The Music House Museum in Acme debuts a one-day spooktastic event Saturday, holding four sessions of a Haunted Halloween Family Fun featuring a little something for everyone.
The usual seasonal events of pumpkin decorating, hayrides, refreshments and games will be filled out with a showing of the Buster Keaton silent film "Haunted House," accompanied by the museum's Wurlitzer theater organ.
The mission for the day: fun for the whole family.
"It's one day only and we're really aiming it at families but adults and other children are welcome to come, they will have as much fun, too," said Sally Lewis, president of the Music House Museum's board. "We're encouraging people to wear costumes."
Last weekend, Matt Kolbe and other volunteers dressed up the renovated former dairy barn that houses the museum's collection of antique musical instruments. They turned the Lyric Theater into a haunted funeral parlor and injected horror into the Hurry Back Saloon. The Traverse City Halloween aficionado also created a chilling cemetery near the museum's entrance.
The event is a fundraiser geared to boost the nonprofit's general operating fund, a venture always welcome for the facility completing its 26th season.
The Music House Museum offers daily tours of the 12,000-square-foot barn from May through October and on weekends in November and December. In addition to this Saturday's Haunted Halloween event, other programs during the season include a silent film series, a chamber concert series on the lawn during the summer and special events such as an antique car show.
The museum also hosts an annual School Days, which traces the history of musical instruments "From Edison to iPod." Local musician and educator Tom Kaufmann and other volunteers present the program to area school children.
New manager Phil Pelky has noticed that first time visitors encountering the 1922 Mortimer dance organ and hundreds of rare antique musical instruments and music-making machines have a similar reaction.

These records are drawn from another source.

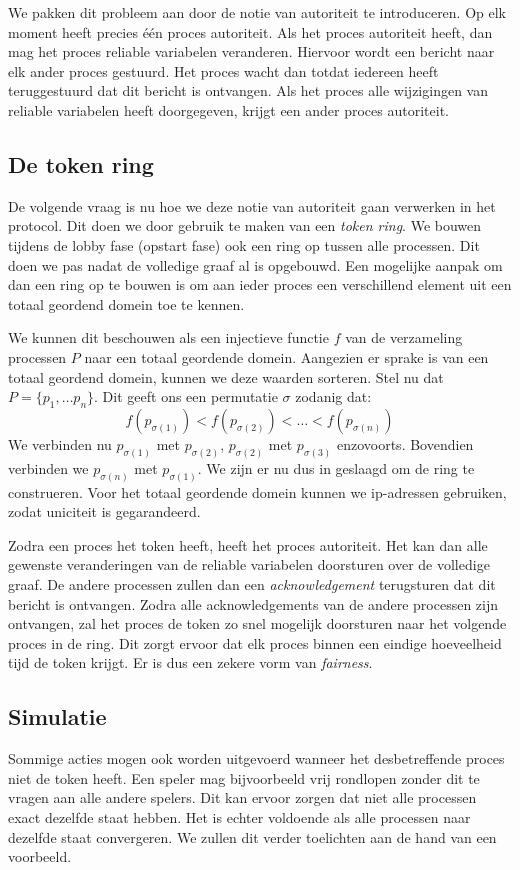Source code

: \documentclass[a4paper,11pt, twoside]{article}
\begin{document}
    We pakken dit probleem aan door de notie van autoriteit te introduceren. Op elk moment heeft precies \'e\'en proces autoriteit. Als het proces autoriteit heeft, dan mag het proces reliable variabelen veranderen. Hiervoor wordt een bericht naar elk ander proces gestuurd. Het proces wacht dan totdat iedereen heeft teruggestuurd dat dit bericht is ontvangen. Als het proces alle wijzigingen van reliable variabelen heeft doorgegeven, krijgt een ander proces autoriteit.

    \subsection{De token ring}
    De volgende vraag is nu hoe we deze notie van autoriteit gaan verwerken in het protocol. Dit doen we door gebruik te maken van een \emph{token ring}. We bouwen tijdens de lobby fase (opstart fase) ook een ring op tussen alle processen. Dit doen we pas nadat de volledige graaf al is opgebouwd. Een mogelijke aanpak om dan een ring op te bouwen is om aan ieder proces een verschillend element uit een totaal geordend domein toe te kennen.

    We kunnen dit beschouwen als een injectieve functie $f$ van de verzameling processen $P$ naar een totaal geordende domein. Aangezien er sprake is van een totaal geordend domein, kunnen we deze waarden sorteren. Stel nu dat $P = \{ p_1, \ldots p_n\}$. Dit geeft ons een permutatie $\sigma$ zodanig dat:
    \[
    f(p_{\sigma(1)}) < f(p_{\sigma(2)}) < \ldots < f(p_{\sigma(n)})
    \]
    We verbinden nu $p_{\sigma(1)}$ met $p_{\sigma(2)}$, $p_{\sigma(2)}$ met $p_{\sigma(3)}$ enzovoorts. Bovendien verbinden we $p_{\sigma(n)}$ met $p_{\sigma(1)}$. We zijn er nu dus in geslaagd om de ring te construeren. Voor het totaal geordende domein kunnen we ip-adressen gebruiken, zodat uniciteit is gegarandeerd.

    Zodra een proces het token heeft, heeft het proces autoriteit. Het kan dan alle gewenste veranderingen van de reliable variabelen doorsturen over de volledige graaf. De andere processen zullen dan een \emph{acknowledgement} terugsturen dat dit bericht is ontvangen. Zodra alle acknowledgements van de andere processen zijn ontvangen, zal het proces de token zo snel mogelijk doorsturen naar het volgende proces in de ring. Dit zorgt ervoor dat elk proces binnen een eindige hoeveelheid tijd de token krijgt. Er is dus een zekere vorm van \emph{fairness}.

    \subsection{Simulatie}
    Sommige acties mogen ook worden uitgevoerd wanneer het desbetreffende proces niet de token heeft. Een speler mag bijvoorbeeld vrij rondlopen zonder dit te vragen aan alle andere spelers. Dit kan ervoor zorgen dat niet alle processen exact dezelfde staat hebben. Het is echter voldoende als alle processen naar dezelfde staat convergeren. We zullen dit verder toelichten aan de hand van een voorbeeld.
\end{document}
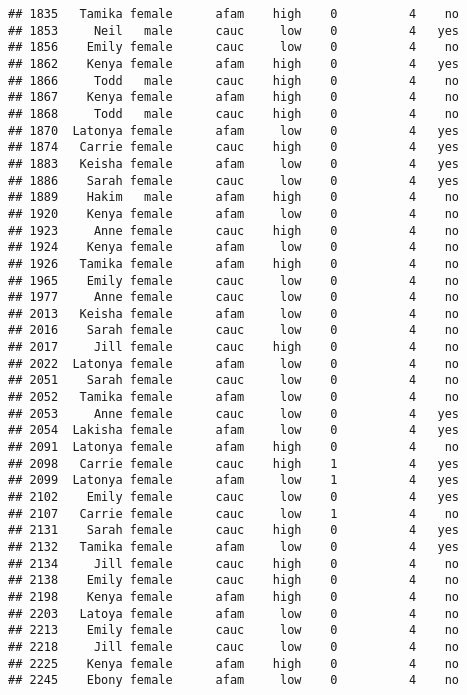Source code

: \documentclass[
]{article}
\begin{document}
\begin{verbatim}
## 1835   Tamika female      afam    high    0          4    no
## 1853     Neil   male      cauc     low    0          4   yes
## 1856    Emily female      cauc     low    0          4    no
## 1862    Kenya female      afam    high    0          4   yes
## 1866     Todd   male      cauc    high    0          4    no
## 1867    Kenya female      afam    high    0          4    no
## 1868     Todd   male      cauc    high    0          4    no
## 1870  Latonya female      afam     low    0          4   yes
## 1874   Carrie female      cauc    high    0          4   yes
## 1883   Keisha female      afam     low    0          4   yes
## 1886    Sarah female      cauc     low    0          4   yes
## 1889    Hakim   male      afam    high    0          4    no
## 1920    Kenya female      afam     low    0          4    no
## 1923     Anne female      cauc    high    0          4    no
## 1924    Kenya female      afam     low    0          4    no
## 1926   Tamika female      afam    high    0          4    no
## 1965    Emily female      cauc     low    0          4    no
## 1977     Anne female      cauc     low    0          4    no
## 2013   Keisha female      afam     low    0          4    no
## 2016    Sarah female      cauc     low    0          4    no
## 2017     Jill female      cauc    high    0          4    no
## 2022  Latonya female      afam     low    0          4    no
## 2051    Sarah female      cauc     low    0          4    no
## 2052   Tamika female      afam     low    0          4    no
## 2053     Anne female      cauc     low    0          4   yes
## 2054  Lakisha female      afam     low    0          4   yes
## 2091  Latonya female      afam    high    0          4    no
## 2098   Carrie female      cauc    high    1          4   yes
## 2099  Latonya female      afam     low    1          4   yes
## 2102    Emily female      cauc     low    0          4   yes
## 2107   Carrie female      cauc     low    1          4    no
## 2131    Sarah female      cauc    high    0          4   yes
## 2132   Tamika female      afam     low    0          4   yes
## 2134     Jill female      cauc    high    0          4    no
## 2138    Emily female      cauc    high    0          4    no
## 2198    Kenya female      afam    high    0          4    no
## 2203   Latoya female      afam     low    0          4    no
## 2213    Emily female      cauc     low    0          4    no
## 2218     Jill female      cauc     low    0          4    no
## 2225    Kenya female      afam    high    0          4    no
## 2245    Ebony female      afam     low    0          4    no

\end{verbatim}
\end{document}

"It's a lot of jaw dropping and eye popping," he said. "In the two months I've been here there have been a lot of repeat customers, too that's kind of the best praise you can get."
Another avenue of outreach is that the facility is available for hosting parties and wedding receptions.
"The last wedding we had here used the big organ as their dance music," Pelky said.
Veteran board member Bob Jackson said the Music House Museum is one of the area's best kept secrets. While a guest book shows that the museum draws visitors from around the nation and world, it is less well-known regionally. Still, attendance rates hold steady over the years, showing a slight growth curve from 10,533 in 2005 to 11,703 in 2007, the last year figures were available.
Jackson believes the unique collection in a unique setting is a jewel for the area. The Music House Museum keeps alive the vision and determination of late founder Dave Stiffler, who was determined to preserve for future generations an era of mechanical music making.
"It's very unusual and the fact that nothing that you hear in a normal tour is electronic," Jackson said. "We do not use any artificial means of creating sound; every sound you hear is a gasp of air passing through something or a note being struck, so it's extremely authentic."
For more information on the Music House Museum or the Haunted Halloween Family Fun event, call 938-9300 or visit www.musichouse.org. Shows will be held at 1, 3, 5 and 7 p.m. that day and reservations are recommended. Tickets are $40 for a family, $15 for adults and $10 for ages 15 and under. The event will be held rain or shine.